These benefits are borne out by businesses in countries where 4G LTE is already available. In a survey, commissioned by EE, of organisations using LTE in the United States, 67% have seen increased productivity as a result. Furthermore, 47% have been able to cut costs, 39% say they have won more business and, when asked if 4G has helped their organisations ‘innovate and jump the competition’, more than three-quarters agree. Compared with previous mobile network technologies, 4G LTE offers much higher bandwidth (speed of data transfer), lower latency (faster response times from the network) and improved spectrum efficiency (increasing overall network capacity). In practice, this allows:

  • More applications to be used on mobile devices, out of the home or office
  • Faster or real-time sharing of large files and streaming media
  • Near-immediate delivery of time-sensitive data, such as for real-time interaction or transactions

Compared with Wi-Fi, 4G LTE allows:

  • Fully-mobile use of applications that require true broadband speeds
  • Improved convenience (‘ownership’ of the mobile connection)
  • Security (no need authenticate onto another, possibly public, network)

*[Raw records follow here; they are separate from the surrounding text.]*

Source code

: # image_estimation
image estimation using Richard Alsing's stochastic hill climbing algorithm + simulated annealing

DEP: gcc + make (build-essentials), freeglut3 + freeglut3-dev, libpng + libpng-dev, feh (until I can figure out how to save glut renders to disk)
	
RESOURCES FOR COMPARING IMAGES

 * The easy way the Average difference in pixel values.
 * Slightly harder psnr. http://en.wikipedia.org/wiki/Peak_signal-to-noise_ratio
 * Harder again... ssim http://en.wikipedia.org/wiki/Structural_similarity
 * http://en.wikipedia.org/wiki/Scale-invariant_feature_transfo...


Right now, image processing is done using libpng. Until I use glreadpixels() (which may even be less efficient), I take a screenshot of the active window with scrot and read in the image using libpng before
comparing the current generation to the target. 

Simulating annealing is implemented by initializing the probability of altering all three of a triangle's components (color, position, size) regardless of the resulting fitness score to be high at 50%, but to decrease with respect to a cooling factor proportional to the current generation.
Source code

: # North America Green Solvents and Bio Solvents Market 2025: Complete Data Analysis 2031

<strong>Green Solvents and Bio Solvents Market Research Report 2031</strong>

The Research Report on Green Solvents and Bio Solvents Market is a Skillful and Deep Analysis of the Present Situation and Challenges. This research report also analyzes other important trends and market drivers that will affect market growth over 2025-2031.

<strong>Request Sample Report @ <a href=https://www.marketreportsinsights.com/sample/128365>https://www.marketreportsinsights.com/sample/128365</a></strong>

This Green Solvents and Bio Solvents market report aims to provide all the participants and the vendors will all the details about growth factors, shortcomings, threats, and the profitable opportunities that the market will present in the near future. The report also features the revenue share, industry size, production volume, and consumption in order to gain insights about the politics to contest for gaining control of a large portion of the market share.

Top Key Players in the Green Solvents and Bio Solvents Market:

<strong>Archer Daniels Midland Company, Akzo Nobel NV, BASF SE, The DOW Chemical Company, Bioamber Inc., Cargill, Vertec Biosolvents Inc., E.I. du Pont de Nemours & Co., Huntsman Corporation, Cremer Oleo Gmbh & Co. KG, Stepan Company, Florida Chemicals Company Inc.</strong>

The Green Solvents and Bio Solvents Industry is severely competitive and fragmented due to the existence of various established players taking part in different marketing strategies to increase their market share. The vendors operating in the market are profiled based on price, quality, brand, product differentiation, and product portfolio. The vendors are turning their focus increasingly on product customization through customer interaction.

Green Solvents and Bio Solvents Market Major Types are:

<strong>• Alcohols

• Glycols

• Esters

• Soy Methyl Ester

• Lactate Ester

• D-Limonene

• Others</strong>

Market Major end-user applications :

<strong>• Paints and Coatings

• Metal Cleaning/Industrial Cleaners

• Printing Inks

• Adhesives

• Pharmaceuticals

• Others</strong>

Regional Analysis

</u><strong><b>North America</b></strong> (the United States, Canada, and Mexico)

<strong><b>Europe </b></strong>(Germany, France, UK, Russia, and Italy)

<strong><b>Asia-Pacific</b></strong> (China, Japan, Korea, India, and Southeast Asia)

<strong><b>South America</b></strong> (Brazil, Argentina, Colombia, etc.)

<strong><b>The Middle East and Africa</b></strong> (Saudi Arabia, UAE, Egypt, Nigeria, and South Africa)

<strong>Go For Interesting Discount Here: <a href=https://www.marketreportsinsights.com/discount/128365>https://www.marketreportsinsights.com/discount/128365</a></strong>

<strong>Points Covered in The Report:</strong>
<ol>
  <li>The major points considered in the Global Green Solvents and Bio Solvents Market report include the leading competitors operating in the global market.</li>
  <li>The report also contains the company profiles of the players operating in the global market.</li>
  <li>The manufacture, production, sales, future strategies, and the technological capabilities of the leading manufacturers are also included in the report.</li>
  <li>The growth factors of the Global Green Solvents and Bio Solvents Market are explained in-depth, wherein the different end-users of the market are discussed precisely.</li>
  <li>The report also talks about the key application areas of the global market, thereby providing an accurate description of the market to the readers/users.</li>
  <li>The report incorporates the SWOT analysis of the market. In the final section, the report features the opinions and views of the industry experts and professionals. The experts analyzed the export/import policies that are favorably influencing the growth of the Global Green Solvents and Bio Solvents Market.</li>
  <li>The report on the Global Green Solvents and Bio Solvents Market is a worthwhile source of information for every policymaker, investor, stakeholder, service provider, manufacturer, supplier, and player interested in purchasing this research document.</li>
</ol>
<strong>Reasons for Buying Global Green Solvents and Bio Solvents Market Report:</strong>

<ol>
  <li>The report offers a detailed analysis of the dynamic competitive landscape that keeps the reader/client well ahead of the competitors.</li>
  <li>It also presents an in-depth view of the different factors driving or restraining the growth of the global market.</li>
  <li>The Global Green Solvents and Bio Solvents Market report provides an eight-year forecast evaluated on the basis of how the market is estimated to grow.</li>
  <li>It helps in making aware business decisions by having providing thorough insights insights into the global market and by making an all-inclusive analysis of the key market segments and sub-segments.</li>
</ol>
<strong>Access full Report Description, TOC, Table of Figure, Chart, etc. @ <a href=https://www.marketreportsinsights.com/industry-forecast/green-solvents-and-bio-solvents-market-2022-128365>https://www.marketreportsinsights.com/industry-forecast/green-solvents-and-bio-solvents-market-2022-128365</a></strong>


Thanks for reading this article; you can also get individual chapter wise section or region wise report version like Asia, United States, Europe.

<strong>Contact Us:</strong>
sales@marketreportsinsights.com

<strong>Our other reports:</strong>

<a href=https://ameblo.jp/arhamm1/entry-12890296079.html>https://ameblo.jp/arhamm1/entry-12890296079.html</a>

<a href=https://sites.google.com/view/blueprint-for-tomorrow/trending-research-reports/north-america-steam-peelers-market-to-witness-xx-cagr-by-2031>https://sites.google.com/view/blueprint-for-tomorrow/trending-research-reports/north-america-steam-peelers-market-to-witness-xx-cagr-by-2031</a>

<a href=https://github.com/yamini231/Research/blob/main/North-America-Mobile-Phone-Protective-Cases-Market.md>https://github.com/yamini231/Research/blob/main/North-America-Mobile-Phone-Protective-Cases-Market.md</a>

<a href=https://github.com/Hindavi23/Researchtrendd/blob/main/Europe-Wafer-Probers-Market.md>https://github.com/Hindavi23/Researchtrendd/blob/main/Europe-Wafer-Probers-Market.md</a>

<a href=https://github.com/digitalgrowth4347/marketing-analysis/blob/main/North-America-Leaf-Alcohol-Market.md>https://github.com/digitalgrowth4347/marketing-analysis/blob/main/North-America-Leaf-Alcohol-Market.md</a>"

LTE will deliver improvements in the performance of many existing applications, and make feasible new applications that depend on reliable highspeed or responsive data transfer. Examples include innovative telemedicine applications remote monitoring, fully-mobile virtual desktops and high-definition mobile videoconferencing. The improved user experience and practicality of LTE will also hasten uptake of those existing applications that already work on mobile devices – but just not very well. Finally, LTE’s high bandwidth can support the rapid set-up of temporary workplaces, as an alternative or backup to fixed broadband connections. Drawing on interviews with senior executives, together with Arthur D. Little project experience from other countries, this paper sets out to describe some of the real-world benefits that businesses can expect from LTE and explores specific applications in five example verticals: Construction, Healthcare, Retail, Transport and Professional Services. Based on these findings, the paper defines five general types of business applications or ‘usecases’ and explains how their performance can be substantially improved by 4G LTE:

  • Large file transfer
  • Rapid workplace set-up
  • Rich machine to machine and remote monitoring applications
  • Videoconferencing, tele-presence and rich media collaboration
  • Remote access to business applications

In the UK, there is clear public commitment from the operators to deploy 4G LTE widely, and EE has committed to launch services by late 2012. Business customers are already anticipating the advantages of 4G. An EE-commissioned survey shows that 94% of IT decision-makers in the UK believe that 4G will be ‘an important business tool’. 84% say that they are ‘excited by the prospect of introducing 4G’ and over 60% hope to deploy 4G ‘within six months of its launch.’ UK organisations now need to consider how to exploit the benefits of 4G LTE. They must understand fully how the needs of their users – employees, contractors, suppliers and customers – are evolving, how 4G LTE can support them, and how both revenues and costs can be improved. This understanding should be developed into a full enterprise mobility strategy and business case, which defines how to reconfigure the organisation to capitalise on the promise of advanced mobility.